Poor scriptability due to --name not being easily checkable

[nh2]

I'm scripting the creation of some encrypted ext4 folders by calling the fscrypt CLI.

While most of the CLI seems designed for scriptability (prompts can be overridden by passing the information with CLI arguments), an unresolved pain point seems to be key names:

• Using fscrypt metadata create protector as described here, or using fscrypt encrypt, requires passing --name.
• Passing an existing name give error there is already a protector named "myname".
• But there is no way to programmatically query existing key names.

The only workaround seems to be parsing the output of fscrypt status /, which does not look very stable at all.

The bash completion currently does that in this ugly parsing hack:

fscrypt/cmd/fscrypt/fscrypt_bash_completion

Lines 86 to 94 in 9770081

	# Output list of possible policy or protector IDs
	# $1: the mount point on which policies are looked for.
	# $2: the section (policy or protector) to retrieve
	_fscrypt_status_section()
	{
	local section=${2^^}
	fscrypt status "$1" 2>/dev/null | \
	command awk '/^[[:xdigit:]]{16}/ && section == "'"$section"'" { print $1; next; }
	{ section = $1 }'

---

Other parts of fscrypt provide programmatic queries of whether something already exists, e.g. to check whether a dir is already encrypted one can check the status code of fscrypt status, which as per --help

will fail if PATH is not setup for encryption with fscrypt

---

Some ideas to improve scriptability:

• Add a way to check if a key name is already taken.
  • Or add e.g. a --json flag that turns all output into JSON, similar to how Hashicorp tools like consul provide it.
    There's the request for Stable library API #175 but things as simple as key creation should be possible also from the command line.
• Make fscrypt metadata create protector succeed instead of fail if the key name already exists AND the given --source raw_key --key is the same as the one already stored (that is, make it idempotent), or add a flag to get that behaviour.

[nh2]

Another scripting pain point:

fscrypt unlock fails if already unlocked, and provides no way to check if it is.

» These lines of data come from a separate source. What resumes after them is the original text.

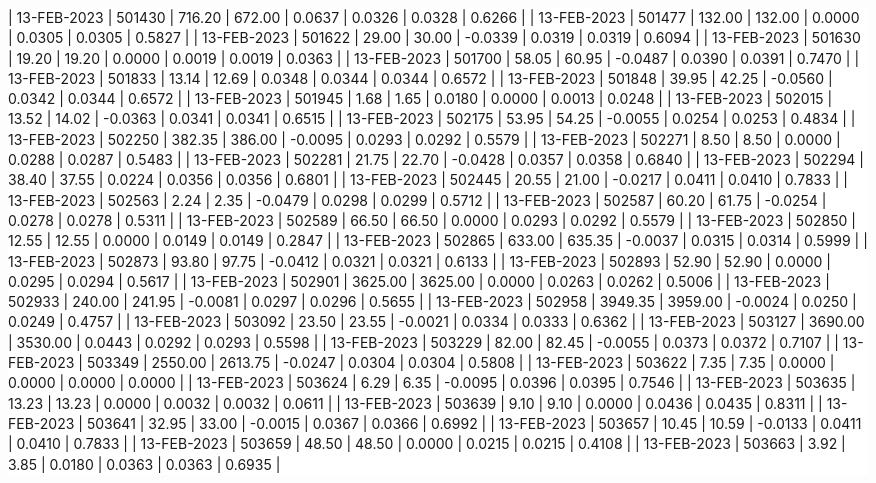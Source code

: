 | 13-FEB-2023 | 501430 | 716.20 | 672.00 | 0.0637 | 0.0326 | 0.0328 | 0.6266 |
| 13-FEB-2023 | 501477 | 132.00 | 132.00 | 0.0000 | 0.0305 | 0.0305 | 0.5827 |
| 13-FEB-2023 | 501622 | 29.00 | 30.00 | -0.0339 | 0.0319 | 0.0319 | 0.6094 |
| 13-FEB-2023 | 501630 | 19.20 | 19.20 | 0.0000 | 0.0019 | 0.0019 | 0.0363 |
| 13-FEB-2023 | 501700 | 58.05 | 60.95 | -0.0487 | 0.0390 | 0.0391 | 0.7470 |
| 13-FEB-2023 | 501833 | 13.14 | 12.69 | 0.0348 | 0.0344 | 0.0344 | 0.6572 |
| 13-FEB-2023 | 501848 | 39.95 | 42.25 | -0.0560 | 0.0342 | 0.0344 | 0.6572 |
| 13-FEB-2023 | 501945 | 1.68 | 1.65 | 0.0180 | 0.0000 | 0.0013 | 0.0248 |
| 13-FEB-2023 | 502015 | 13.52 | 14.02 | -0.0363 | 0.0341 | 0.0341 | 0.6515 |
| 13-FEB-2023 | 502175 | 53.95 | 54.25 | -0.0055 | 0.0254 | 0.0253 | 0.4834 |
| 13-FEB-2023 | 502250 | 382.35 | 386.00 | -0.0095 | 0.0293 | 0.0292 | 0.5579 |
| 13-FEB-2023 | 502271 | 8.50 | 8.50 | 0.0000 | 0.0288 | 0.0287 | 0.5483 |
| 13-FEB-2023 | 502281 | 21.75 | 22.70 | -0.0428 | 0.0357 | 0.0358 | 0.6840 |
| 13-FEB-2023 | 502294 | 38.40 | 37.55 | 0.0224 | 0.0356 | 0.0356 | 0.6801 |
| 13-FEB-2023 | 502445 | 20.55 | 21.00 | -0.0217 | 0.0411 | 0.0410 | 0.7833 |
| 13-FEB-2023 | 502563 | 2.24 | 2.35 | -0.0479 | 0.0298 | 0.0299 | 0.5712 |
| 13-FEB-2023 | 502587 | 60.20 | 61.75 | -0.0254 | 0.0278 | 0.0278 | 0.5311 |
| 13-FEB-2023 | 502589 | 66.50 | 66.50 | 0.0000 | 0.0293 | 0.0292 | 0.5579 |
| 13-FEB-2023 | 502850 | 12.55 | 12.55 | 0.0000 | 0.0149 | 0.0149 | 0.2847 |
| 13-FEB-2023 | 502865 | 633.00 | 635.35 | -0.0037 | 0.0315 | 0.0314 | 0.5999 |
| 13-FEB-2023 | 502873 | 93.80 | 97.75 | -0.0412 | 0.0321 | 0.0321 | 0.6133 |
| 13-FEB-2023 | 502893 | 52.90 | 52.90 | 0.0000 | 0.0295 | 0.0294 | 0.5617 |
| 13-FEB-2023 | 502901 | 3625.00 | 3625.00 | 0.0000 | 0.0263 | 0.0262 | 0.5006 |
| 13-FEB-2023 | 502933 | 240.00 | 241.95 | -0.0081 | 0.0297 | 0.0296 | 0.5655 |
| 13-FEB-2023 | 502958 | 3949.35 | 3959.00 | -0.0024 | 0.0250 | 0.0249 | 0.4757 |
| 13-FEB-2023 | 503092 | 23.50 | 23.55 | -0.0021 | 0.0334 | 0.0333 | 0.6362 |
| 13-FEB-2023 | 503127 | 3690.00 | 3530.00 | 0.0443 | 0.0292 | 0.0293 | 0.5598 |
| 13-FEB-2023 | 503229 | 82.00 | 82.45 | -0.0055 | 0.0373 | 0.0372 | 0.7107 |
| 13-FEB-2023 | 503349 | 2550.00 | 2613.75 | -0.0247 | 0.0304 | 0.0304 | 0.5808 |
| 13-FEB-2023 | 503622 | 7.35 | 7.35 | 0.0000 | 0.0000 | 0.0000 | 0.0000 |
| 13-FEB-2023 | 503624 | 6.29 | 6.35 | -0.0095 | 0.0396 | 0.0395 | 0.7546 |
| 13-FEB-2023 | 503635 | 13.23 | 13.23 | 0.0000 | 0.0032 | 0.0032 | 0.0611 |
| 13-FEB-2023 | 503639 | 9.10 | 9.10 | 0.0000 | 0.0436 | 0.0435 | 0.8311 |
| 13-FEB-2023 | 503641 | 32.95 | 33.00 | -0.0015 | 0.0367 | 0.0366 | 0.6992 |
| 13-FEB-2023 | 503657 | 10.45 | 10.59 | -0.0133 | 0.0411 | 0.0410 | 0.7833 |
| 13-FEB-2023 | 503659 | 48.50 | 48.50 | 0.0000 | 0.0215 | 0.0215 | 0.4108 |
| 13-FEB-2023 | 503663 | 3.92 | 3.85 | 0.0180 | 0.0363 | 0.0363 | 0.6935 |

So one has to resort to brittle stderr parsing for automatic unlocking:

LANG=C fscrypt unlock mydir/ --key secret.key 2>&1 >/dev/null | grep "already unlocked"

if one still wants other unlocking errors to manifest as exit codes.

[jamesps-ebi]

fscrypt unlock fails if already unlocked, and provides no way to check if it is.

+1 for some form of lock/unlock check. Being able to determine if a folder is locked or unlocked would be essential for using fscrypt in more complex scripts.